- Mix the dry ingredients.
- Mix the liquid ingredients.
- Combine, ladle and grill.
Mix the flour, salt, baking powder and sugar in a bowl. Beat the egg into the milk with melted butter or oil. Add the liquids to the bowl with the dry, stirring just until no flour is visible. Let the batter sit for 5-30 minutes.
Heat a skillet or grill over medium heat. Do not overheat.
Ladle the batter into the skillet. When bubbles form across the pancake, flip and bake on the other side.
Pancakes do not require gluten for structure. There are many recipes for these made with gluten free whole grain flours, amaranth, buckwheat, quinoa, teff, oat and brown rice pancakes. There are also recipes for pancakes made with whole grain wheat flours Kamut and spelt. For the most nutrients avoid the recipes or mixes made with potato starch, tapioca starch, cornstarch and white rice flour.
Amaranth flour, ground from tiny seeds of the amaranth plant, is whole grain with high levels of the complete protein lysine.
Amaranth Pancakes
4-6 inch pancakes (1/4 cup batter each)
In a bowl, mix flour, salt, baking powder and sugar.3/4 cup amaranth flour
1/8 teaspoon salt
1 teaspoon baking powder
2 teaspoon sugar
Beat egg into milk. Add fat.
1 egg
1/2 cup + 2 Tablespoon skim milk
1 Tablespoon melted butter or oil
Pour liquids into dry. Mix only until flour is not visible.

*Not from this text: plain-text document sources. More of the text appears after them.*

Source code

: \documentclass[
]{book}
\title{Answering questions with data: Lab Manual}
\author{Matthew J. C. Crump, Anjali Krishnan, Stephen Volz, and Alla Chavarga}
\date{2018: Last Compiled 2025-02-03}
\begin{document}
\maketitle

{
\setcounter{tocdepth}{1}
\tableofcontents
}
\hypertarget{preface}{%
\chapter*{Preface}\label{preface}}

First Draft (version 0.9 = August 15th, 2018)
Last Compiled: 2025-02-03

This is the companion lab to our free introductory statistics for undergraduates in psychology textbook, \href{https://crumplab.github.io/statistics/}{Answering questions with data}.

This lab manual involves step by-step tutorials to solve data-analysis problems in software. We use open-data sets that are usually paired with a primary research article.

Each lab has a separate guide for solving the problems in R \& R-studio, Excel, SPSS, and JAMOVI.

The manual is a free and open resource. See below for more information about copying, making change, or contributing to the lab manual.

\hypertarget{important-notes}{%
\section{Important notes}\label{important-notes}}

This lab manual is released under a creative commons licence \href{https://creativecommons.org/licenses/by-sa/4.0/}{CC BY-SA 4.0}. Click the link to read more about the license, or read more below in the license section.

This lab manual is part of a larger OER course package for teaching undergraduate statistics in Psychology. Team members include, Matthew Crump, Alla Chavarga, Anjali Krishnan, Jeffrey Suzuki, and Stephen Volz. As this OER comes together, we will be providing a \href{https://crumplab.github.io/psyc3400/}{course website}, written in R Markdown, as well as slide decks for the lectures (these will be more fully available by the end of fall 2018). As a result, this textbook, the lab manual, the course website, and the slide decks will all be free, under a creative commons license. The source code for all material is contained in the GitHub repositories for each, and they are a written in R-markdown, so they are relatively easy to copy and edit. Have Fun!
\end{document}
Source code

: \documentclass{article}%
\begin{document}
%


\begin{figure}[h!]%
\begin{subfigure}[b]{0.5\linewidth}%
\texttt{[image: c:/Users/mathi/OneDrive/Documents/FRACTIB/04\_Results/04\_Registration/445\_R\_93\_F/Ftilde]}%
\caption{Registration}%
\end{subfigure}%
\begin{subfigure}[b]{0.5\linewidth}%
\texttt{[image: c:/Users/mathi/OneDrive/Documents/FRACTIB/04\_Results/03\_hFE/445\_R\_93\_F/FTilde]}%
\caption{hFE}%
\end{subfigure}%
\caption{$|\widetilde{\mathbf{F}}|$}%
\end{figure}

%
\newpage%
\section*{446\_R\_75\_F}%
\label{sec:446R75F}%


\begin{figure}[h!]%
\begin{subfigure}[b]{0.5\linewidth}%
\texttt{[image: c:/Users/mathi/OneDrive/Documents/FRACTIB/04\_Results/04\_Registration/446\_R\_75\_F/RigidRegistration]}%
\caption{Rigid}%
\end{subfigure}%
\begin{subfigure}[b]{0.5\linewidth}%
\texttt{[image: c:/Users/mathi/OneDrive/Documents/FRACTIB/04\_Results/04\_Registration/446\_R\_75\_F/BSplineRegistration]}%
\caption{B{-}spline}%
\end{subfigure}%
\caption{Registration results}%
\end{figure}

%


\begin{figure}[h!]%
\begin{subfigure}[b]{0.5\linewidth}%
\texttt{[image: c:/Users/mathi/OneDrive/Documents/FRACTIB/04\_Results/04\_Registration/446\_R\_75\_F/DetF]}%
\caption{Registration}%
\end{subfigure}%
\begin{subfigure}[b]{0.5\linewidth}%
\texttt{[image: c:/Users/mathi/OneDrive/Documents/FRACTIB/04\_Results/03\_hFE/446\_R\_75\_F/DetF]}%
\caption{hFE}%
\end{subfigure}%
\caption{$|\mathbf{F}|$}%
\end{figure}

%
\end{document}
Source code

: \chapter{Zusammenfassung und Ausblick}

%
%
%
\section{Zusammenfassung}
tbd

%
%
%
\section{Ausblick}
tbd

Allow batter to sit for 5-30 minutes.
Heat skillet over medium heat. Ladle 1/4 cup batter onto skillet. Grill until bubbles form across the surface of the pancake. Turn and heat the other side until brown.
Serve with fruit, an egg or local maple syrup.
To make bigger batches, double or triple and freeze leftovers. Serve versatile pancakes for breakfast, lunch or dinner.